Gimme some truth
Food photography is a place where there are lots of tricks of the trade – mashed potato for ice cream etc. The Big Mac as it appears on the restaurant’s menu board poses a fairly existentialist question on the nature of reality. If it is both real, and yet you cannot really believe your eyes, then what indeed is truth?
In a short film, McDonald’s director of marketing in Canada takes us ‘behind the scenes’ to show how the menu photography is produced, and to answer the question “why do real burgers not look like the photos?”
As you would expect, all the product is meticulously true to a commercially sold burger. However, individual seeds are moved around the bap for compositional balance. The real difference which, to the film’s credit, the team look us in the eye and explain, is that all the filling is pushed ‘to camera’ on the burger’s edge. This raises the bun, giving its ‘to camera’ side a flattering sense of scale height and richness of filling.
The reason given is that this is the best way to display the burger’s contents so we will all know what’s in there. I will leave it to you to decide if this is candor or disingenuousness. But I would observe there are other ways of passing on the same information. The film is an Internet hit – I wonder if shining daylight on magic is paying back for the brand or not.

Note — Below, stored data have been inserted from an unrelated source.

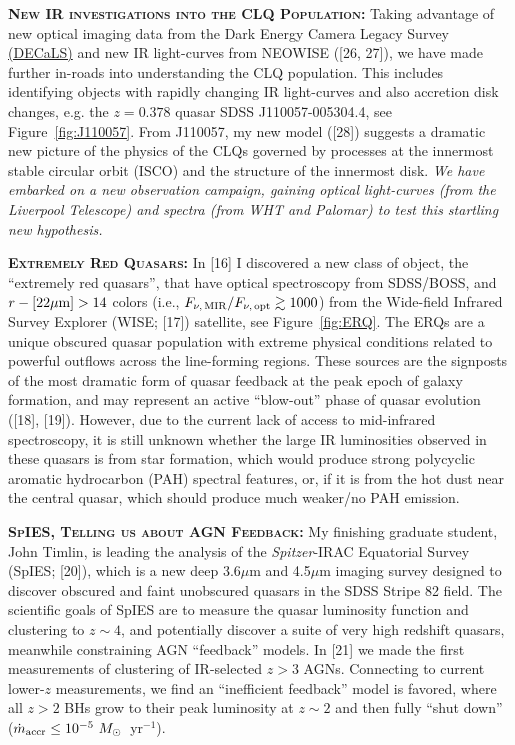 \documentclass[oneside, a4paper, onecolumn, 11pt]{article}
\begin{document}
\smallskip
\smallskip
\noindent
\textbf{\textsc{New IR investigations into the CLQ Population:}}
Taking advantage of new optical imaging data from the Dark Energy
Camera Legacy Survey \href{http://legacysurvey.org/decamls/}{(DECaLS)}
and new IR light-curves from NEOWISE ([26, 27]), we have made further
in-roads into understanding the CLQ population. This includes
identifying objects with rapidly changing IR light-curves and also
accretion disk changes, e.g. the $z=0.378$ quasar SDSS
J110057-005304.4, see Figure~\ref{fig:J110057}. From J110057, my new
model ([28]) suggests a dramatic new picture of the physics of the
CLQs governed by processes at the innermost stable circular orbit
(ISCO) and the structure of the innermost disk. {\it We have embarked
on a new observation campaign, gaining optical light-curves (from the
Liverpool Telescope) and spectra (from WHT and Palomar) to test this
startling new hypothesis.}

\smallskip
\smallskip
\noindent
\textbf{\textsc{Extremely Red Quasars:}}
In [16] I discovered a new class of object, the ``extremely red
quasars'', that have optical spectroscopy from SDSS/BOSS, and
$r-[22\mu{\rm m}]>14$ colors (i.e., $F_{\nu,\, {\rm MIR}} / F_{\nu,\,
{\rm opt}} \gtrsim 1000$) from the Wide-field Infrared Survey Explorer
(WISE; [17]) satellite, see Figure~\ref{fig:ERQ}.  The ERQs are a
unique obscured quasar population with extreme physical conditions
related to powerful outflows across the line-forming regions. These
sources are the signposts of the most dramatic form of quasar feedback
at the peak epoch of galaxy formation, and may represent an active
``blow-out'' phase of quasar evolution ([18], [19]).  However, due to
the current lack of access to mid-infrared spectroscopy, it is still
unknown whether the large IR luminosities observed in these quasars is
from star formation, which would produce strong polycyclic aromatic
hydrocarbon (PAH) spectral features, or, if it is from the hot dust
near the central quasar, which should produce much weaker/no PAH
emission.

\smallskip
\smallskip
\noindent
\textbf{\textsc{SpIES, Telling us about AGN Feedback:}}
My finishing graduate student, John Timlin, is leading the analysis of the {\it
Spitzer}-IRAC Equatorial Survey (SpIES; [20]), which is a new deep
3.6$\mu$m and 4.5$\mu$m imaging survey designed to discover obscured
and faint unobscured quasars in the SDSS Stripe 82 field. The
scientific goals of SpIES are to measure the quasar luminosity
function and clustering to $z\sim4$, and potentially discover a suite
of very high redshift quasars, meanwhile constraining AGN ``feedback''
models.  In [21] we made the first measurements of clustering of
IR-selected $z > 3$ AGNs.  Connecting to current lower-$z$
measurements, we find an ``inefficient feedback'' model is favored,
where all $z>2$ BHs grow to their peak luminosity at $z\sim2$ and then
fully ``shut down'' ($\dot{m}_{\rm accr} \leq 10^{-5}~M_{\odot}$~yr$^{-1}$).
\end{document}
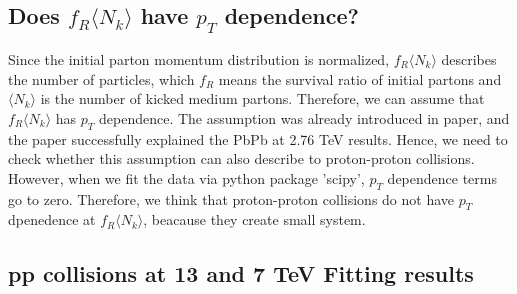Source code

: \documentclass[jkps,fleqn,showpacs,showkeys]{revtex4}
\begin{document}
\subsection{Does $f_R\langle N_k \rangle$ have $p_T$ dependence?}
\label{subsec: pT depnedence}

Since the initial parton momentum distribution is normalized, $f_R\langle N_k \rangle$ describes the number of particles, which $f_R$ means the survival ratio of initial partons and $\langle N_k \rangle$ is the number of kicked medium partons.
Therefore, we can assume that $f_R\langle N_k \rangle$ has $p_T$ dependence.
The assumption was already introduced in paper\cite{PbPb}, and the paper successfully explained the PbPb at 2.76 TeV results.
Hence, we need to check whether this assumption can also describe to proton-proton collisions.
However, when we fit the data via python package 'scipy', $p_T$ dependence terms go to zero.
Therefore, we think that proton-proton collisions do not have $p_T$ dpenedence at $f_R\langle N_k \rangle$, beacause they create small system.




\subsection{pp collisions at 13 and 7 TeV Fitting results}
\label{subsec: pp collisions Fitting results}
\end{document}
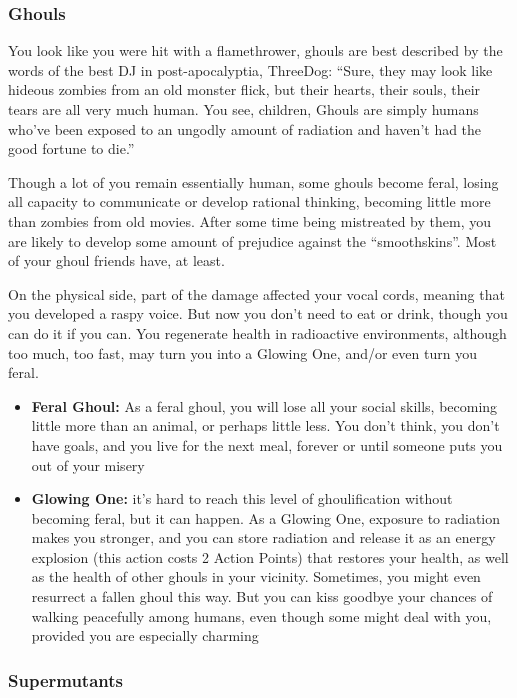 \documentclass[11pt]{article} %
\begin{document}
\subsubsection{Ghouls}

You look like you were hit with a flamethrower, ghouls are best described by the words of the best DJ in post-apocalyptia, ThreeDog: ``Sure, they may look like hideous zombies from an old monster flick, but their hearts, their souls, their tears are all very much human. You see, children, Ghouls are simply humans who've been exposed to an ungodly amount of radiation and haven't had the good fortune to die.'' 

Though a lot of you remain essentially human, some ghouls become feral, losing all capacity to communicate or develop rational thinking, becoming little more than zombies from old movies. After some time being mistreated by them, you are likely to develop some amount of prejudice against the ``smoothskins''. Most of your ghoul friends have, at least.

On the physical side, part of the damage affected your vocal cords, meaning that you developed a raspy voice. But now you don't need to eat or drink, though you can do it if you can. You regenerate health in radioactive environments, although too much, too fast, may turn you into a Glowing One, and/or even turn you feral. 

\begin{itemize}
	\item \textbf{Feral Ghoul:} As a feral ghoul, you will lose all your social skills, becoming little more than an animal, or perhaps little less. You don't think, you don't have goals, and you live for the next meal, forever or until someone puts you out of your misery
	\item \textbf{Glowing One:} it's hard to reach this level of ghoulification without becoming feral, but it can happen. As a Glowing One, exposure to radiation makes you stronger, and you can store radiation and release it as an energy explosion (this action costs 2 Action Points) that restores your health, as well as the health of other ghouls in your vicinity. Sometimes, you might even resurrect a fallen ghoul this way. But you can kiss goodbye your chances of walking peacefully among humans, even though some might deal with you, provided you are especially charming
\end{itemize}

\subsubsection{Supermutants} 
\end{document}
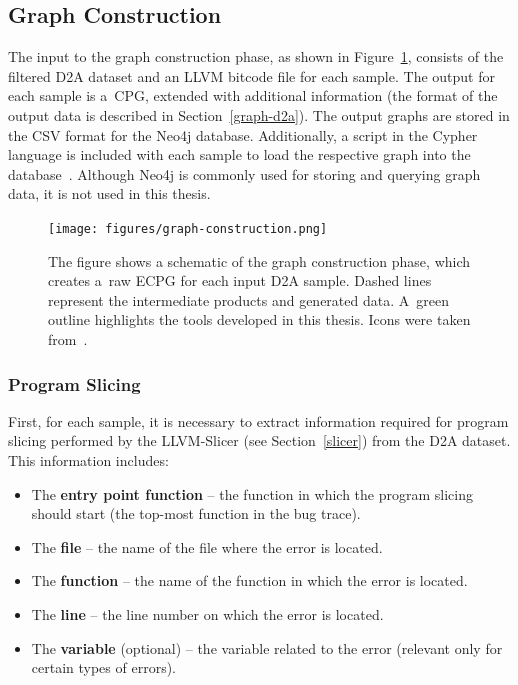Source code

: \subsection{Graph Construction}
\label{graph-construction-phase}
The input to the graph construction phase, as shown in Figure~\ref{figure:graph-construction}, consists of the filtered D2A dataset and an LLVM bitcode file for each sample. The output for each sample is a~CPG, extended with additional information (the format of the output data is described in Section~\ref{graph-d2a}). The output graphs are stored in the CSV format for the Neo4j database. Additionally, a script in the Cypher language is included with each sample to load the respective graph into the database~\cite{joern-doc}. Although Neo4j is commonly used for storing and querying graph data, it is not used in this thesis.

\begin{figure}[t]
	\centering
	\texttt{[image: figures/graph-construction.png]}
	\caption{The figure shows a schematic of the graph construction phase, which creates a~raw ECPG for each input D2A sample. Dashed lines represent the intermediate products and generated data. A~green outline highlights the tools developed in this thesis. Icons were taken from~\cite{icon-ibm, icon-funnel, icon-shiftleft, icon-graph, joern-website}.}
	\label{figure:graph-construction}
\end{figure}

\subsubsection{Program Slicing}
First, for each sample, it is necessary to extract information required for program slicing performed by the LLVM-Slicer (see Section~\ref{slicer}) from the D2A dataset. This information includes:
\begin{itemize}
    \item The \textbf{entry point function} -- the function in which the program slicing should start (the top-most function in the bug trace).
    \item The \textbf{file} -- the name of the file where the error is located.
    \item The \textbf{function} -- the name of the function in which the error is located.
    \item The \textbf{line} -- the line number on which the error is located.
    \item The \textbf{variable} (optional) -- the variable related to the error (relevant only for certain types of errors).
\end{itemize}

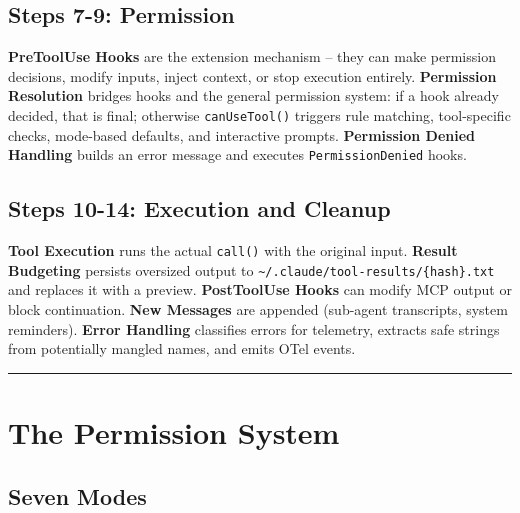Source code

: \documentclass[
  english,
  11pt,
  letterpaper,
]{book}
\begin{document}
\subsection{Steps 7-9: Permission}\label{steps-7-9-permission}

\textbf{PreToolUse Hooks} are the extension mechanism -- they can make
permission decisions, modify inputs, inject context, or stop execution
entirely. \textbf{Permission Resolution} bridges hooks and the general
permission system: if a hook already decided, that is final; otherwise
\texttt{canUseTool()} triggers rule matching, tool-specific checks,
mode-based defaults, and interactive prompts. \textbf{Permission Denied
Handling} builds an error message and executes \texttt{PermissionDenied}
hooks.

\subsection{Steps 10-14: Execution and
Cleanup}\label{steps-10-14-execution-and-cleanup}

\textbf{Tool Execution} runs the actual \texttt{call()} with the
original input. \textbf{Result Budgeting} persists oversized output to
\texttt{\textasciitilde{}/.claude/tool-results/\{hash\}.txt} and
replaces it with a preview. \textbf{PostToolUse Hooks} can modify MCP
output or block continuation. \textbf{New Messages} are appended
(sub-agent transcripts, system reminders). \textbf{Error Handling}
classifies errors for telemetry, extracts safe strings from potentially
mangled names, and emits OTel events.

\begin{center}\rule{0.5\linewidth}{0.5pt}\end{center}

\section{The Permission System}\label{the-permission-system-1}

\subsection{Seven Modes}\label{seven-modes}
\end{document}
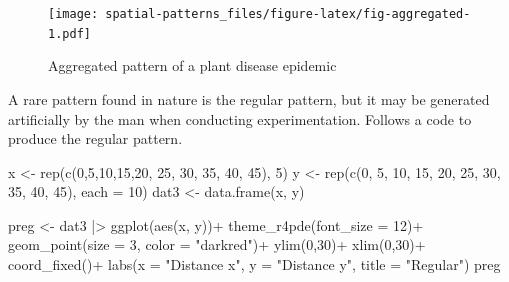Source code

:\documentclass[
  letterpaper,
]{book}
\newenvironment{Shaded}{\begin{snugshade}}{\end{snugshade}}
\newcommand{\AttributeTok}[1]{\textcolor[rgb]{0.40,0.45,0.13}{#1}}
\newcommand{\DecValTok}[1]{\textcolor[rgb]{0.68,0.00,0.00}{#1}}
\newcommand{\FunctionTok}[1]{\textcolor[rgb]{0.28,0.35,0.67}{#1}}
\newcommand{\NormalTok}[1]{\textcolor[rgb]{0.00,0.23,0.31}{#1}}
\newcommand{\OtherTok}[1]{\textcolor[rgb]{0.00,0.23,0.31}{#1}}
\newcommand{\SpecialCharTok}[1]{\textcolor[rgb]{0.37,0.37,0.37}{#1}}
\newcommand{\StringTok}[1]{\textcolor[rgb]{0.13,0.47,0.30}{#1}}
\begin{document}
\begin{figure}

\texttt{[image: spatial-patterns\_files/figure-latex/fig-aggregated-1.pdf]} \hfill{}

\caption{\label{fig-aggregated}Aggregated pattern of a plant disease
epidemic}

\end{figure}

A rare pattern found in nature is the regular pattern, but it may be
generated artificially by the man when conducting experimentation.
Follows a code to produce the regular pattern.

\begin{Shaded}
\begin{Highlighting}[]
\NormalTok{x }\OtherTok{\textless{}{-}} \FunctionTok{rep}\NormalTok{(}\FunctionTok{c}\NormalTok{(}\DecValTok{0}\NormalTok{,}\DecValTok{5}\NormalTok{,}\DecValTok{10}\NormalTok{,}\DecValTok{15}\NormalTok{,}\DecValTok{20}\NormalTok{, }\DecValTok{25}\NormalTok{, }\DecValTok{30}\NormalTok{, }\DecValTok{35}\NormalTok{, }\DecValTok{40}\NormalTok{, }\DecValTok{45}\NormalTok{), }\DecValTok{5}\NormalTok{) }
\NormalTok{y }\OtherTok{\textless{}{-}} \FunctionTok{rep}\NormalTok{(}\FunctionTok{c}\NormalTok{(}\DecValTok{0}\NormalTok{, }\DecValTok{5}\NormalTok{, }\DecValTok{10}\NormalTok{, }\DecValTok{15}\NormalTok{, }\DecValTok{20}\NormalTok{, }\DecValTok{25}\NormalTok{, }\DecValTok{30}\NormalTok{, }\DecValTok{35}\NormalTok{, }\DecValTok{40}\NormalTok{, }\DecValTok{45}\NormalTok{), }\AttributeTok{each =} \DecValTok{10}\NormalTok{)}
\NormalTok{dat3 }\OtherTok{\textless{}{-}} \FunctionTok{data.frame}\NormalTok{(x, y)}

\NormalTok{preg }\OtherTok{\textless{}{-}}\NormalTok{ dat3 }\SpecialCharTok{|\textgreater{}}
  \FunctionTok{ggplot}\NormalTok{(}\FunctionTok{aes}\NormalTok{(x, y))}\SpecialCharTok{+}
  \FunctionTok{theme\_r4pde}\NormalTok{(}\AttributeTok{font\_size =} \DecValTok{12}\NormalTok{)}\SpecialCharTok{+}
  \FunctionTok{geom\_point}\NormalTok{(}\AttributeTok{size =} \DecValTok{3}\NormalTok{, }\AttributeTok{color =} \StringTok{"darkred"}\NormalTok{)}\SpecialCharTok{+}
  \FunctionTok{ylim}\NormalTok{(}\DecValTok{0}\NormalTok{,}\DecValTok{30}\NormalTok{)}\SpecialCharTok{+}
  \FunctionTok{xlim}\NormalTok{(}\DecValTok{0}\NormalTok{,}\DecValTok{30}\NormalTok{)}\SpecialCharTok{+}
  \FunctionTok{coord\_fixed}\NormalTok{()}\SpecialCharTok{+}
  \FunctionTok{labs}\NormalTok{(}\AttributeTok{x =} \StringTok{"Distance x"}\NormalTok{, }\AttributeTok{y =} \StringTok{"Distance y"}\NormalTok{, }
       \AttributeTok{title =} \StringTok{"Regular"}\NormalTok{)}
\NormalTok{preg}
\end{Highlighting}
\end{Shaded}
\end{document}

I guess my point is that we in the communications business can choose how straight or how curly we want to be. My first day out of the office as a junior designer was to go on a food packaging shoot – and I was immediately complicit in pushing the truth around, happily sifting through tins of product to find an appealing mushroom. I guess as graduation season now blends into lots of first jobs for college leavers, this comes to mind. A much-missed colleague had a great phrase she passed on to all her juniors – ‘let your conscience be your guide’. It’s a simple, real sentiment to hold on to.